Scientists in India have for the first time detected genetic material of the SARS-CoV-2 virus in wastewater, a breakthrough that paves the way for using wastewater-based epidemiology (WBE) for real-time surveillance of COVID-19 in the country. The study, led by scientists in IIT-Gandhinagar, found that increased gene copies of the virus in Ahmedabad’s wastewater matched the incidence of the disease in the city. With this, India joins the ranks of a handful of countries doing WBE on COVID-19, Andrew Singer, an environmental microbiologist at the UK Centre for Ecology & Hydrology said.
What
  1. WBE is a promising approach to understand the status of disease outbreak in a certain catchment by monitoring viral load in wastewater.
  2. Recent studies had reported that the novel coronavirus (SARS-CoV-2) is present in the faeces of infected individuals. Genetic material (RNA) from the virus has been found in sewage entering treatment plants.
  3. Because treatment plants collect wastewater across large regions, measuring the level of RNA in untreated wastewater may provide a valuable insight into the percentage of people infected within a region.
  4. In the latest study released on June 18, scientists from the Indian Institute of Technology (IIT) in Gandhinagar collaborated with the Gujarat Biotechnology Research Centre (GBRC) and the Gujarat Pollution Control Board (GPCB). 

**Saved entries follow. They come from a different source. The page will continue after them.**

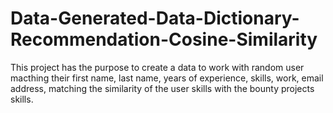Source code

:# Data-Generated-Data-Dictionary-Recommendation-Cosine-Similarity

This project has the purpose to create a data to work with random user macthing their first name, last name, years of experience, skills, work, email address, matching the similarity of the user skills with the bounty projects skills.
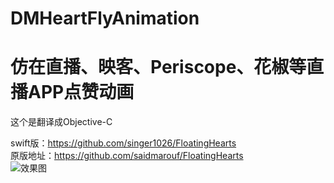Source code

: # DMHeartFlyAnimation
仿在直播、映客、Periscope、花椒等直播APP点赞动画
============================

这个是翻译成Objective-C<br>

swift版：https://github.com/singer1026/FloatingHearts<br>
原版地址：https://github.com/saidmarouf/FloatingHearts <br>
![效果图](/demo.gif)
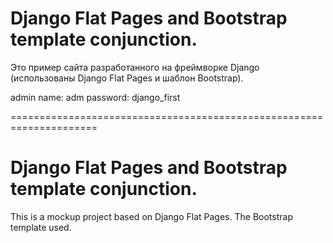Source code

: # Django Flat Pages and Bootstrap template conjunction.

Это пример сайта разработанного на фреймворке Django (использованы Django Flat Pages и шаблон Bootstrap).

admin name: adm
password: django_first

=====================================================================

# Django Flat Pages and Bootstrap template conjunction.

This is a mockup project based on Django Flat Pages.
The Bootstrap template used.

  5. They studied samples of wastewater collected on May 8 and May 27 from the Old Pirana Waste Water Treatment Plant (WWTP) in Ahmedabad.
  6. All the three SARS-CoV-2 genesORF1ab, N and S — were found in the wastewater coming into the treatment plant, said the researchers, who have submitted their study for publication in the international journal Science of the Total Environment’. They noted that no gene was spotted in the effluent leaving the plant after treatment.

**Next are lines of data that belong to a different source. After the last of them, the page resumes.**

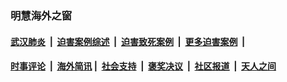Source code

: 
### 明慧海外之窗

####  [武汉肺炎](indexes/365.md?t=02220200) &nbsp;|&nbsp;  [迫害案例综述](indexes/328.md?t=02220200) &nbsp;|&nbsp; [迫害致死案例](indexes/277.md?t=02220200)  &nbsp;|&nbsp; [更多迫害案例](indexes/81.md?t=02220200)  &nbsp;|&nbsp; 
####  [时事评论](indexes/19.md?t=02220200) &nbsp;|&nbsp; [海外简讯](indexes/245.md?t=02220200)&nbsp;|&nbsp;  [社会支持](indexes/140.md?t=02220200) &nbsp;|&nbsp; [褒奖决议](indexes/282.md?t=02220200) &nbsp;|&nbsp; [社区报道](indexes/91.md?t=02220200)  &nbsp;|&nbsp; [天人之间](indexes/78.md?t=02220200) 

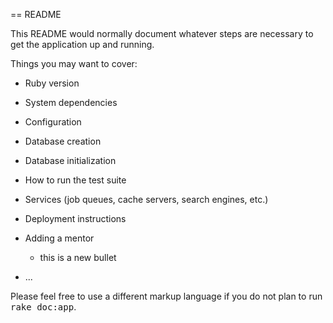 == README

This README would normally document whatever steps are necessary to get the
application up and running.

Things you may want to cover:

* Ruby version

* System dependencies

* Configuration

* Database creation

* Database initialization

* How to run the test suite

* Services (job queues, cache servers, search engines, etc.)

* Deployment instructions

* Adding a mentor
  - this is a new bullet

* ...


Please feel free to use a different markup language if you do not plan to run
<tt>rake doc:app</tt>.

  7. The gene copy loading – the quantity of the genetic material of the virus – detected on May 27 was almost 10 times more than that detected on May 8.

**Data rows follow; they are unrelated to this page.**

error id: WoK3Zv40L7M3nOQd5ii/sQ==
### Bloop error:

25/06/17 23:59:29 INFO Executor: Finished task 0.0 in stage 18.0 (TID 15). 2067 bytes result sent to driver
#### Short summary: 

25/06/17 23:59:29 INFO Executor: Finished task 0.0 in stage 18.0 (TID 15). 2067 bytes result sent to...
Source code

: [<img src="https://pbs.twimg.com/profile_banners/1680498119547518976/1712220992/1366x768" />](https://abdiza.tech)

  8. According to the scientists, WBE was an effective tool during outbreaks of other viruses such such as poliovirus and hepatitis A.
  9. The Ahmedabad study aims at assisting concerned authorities and policymakers to formulate or upgrade COVID-19 surveillance to have an explicit picture of the phase of the pandemic.
  10. WBE study has indicated the presence of the coronavirus in Italy in December 2019, way before the first confirmed case in the country.
  11. Developing an advanced surveillance system for environmental samples using biotechnological approaches is the need of the hour. 
  12. According to the researchers, the number of gene copies was found comparable to that reported in the untreated wastewaters of Australia, China and Turkey, and lower than that of the US, France and Spain.
  13. Estimates based on European and North American data suggest that each person infected with SARS-CoV-2 will excrete millions if not billions of viral genomes into wastewater per day.
  14. While infectivity of SARS-CoV-2 through wastewater has not yet been reported, the virus potentially enters the wastewater stream from patient excretions and thus can be a great tool for pandemic monitoring.
  15. Using reverse transcription PCR (RT-qPCR)–a laboratory technique of molecular biology–researchers should be able to detect the novel coronavirus with high sensitivity.
  16. This report will surely facilitate a nationwide initiative for detecting the early warning signals of COVID-19 outbreaks in various communities.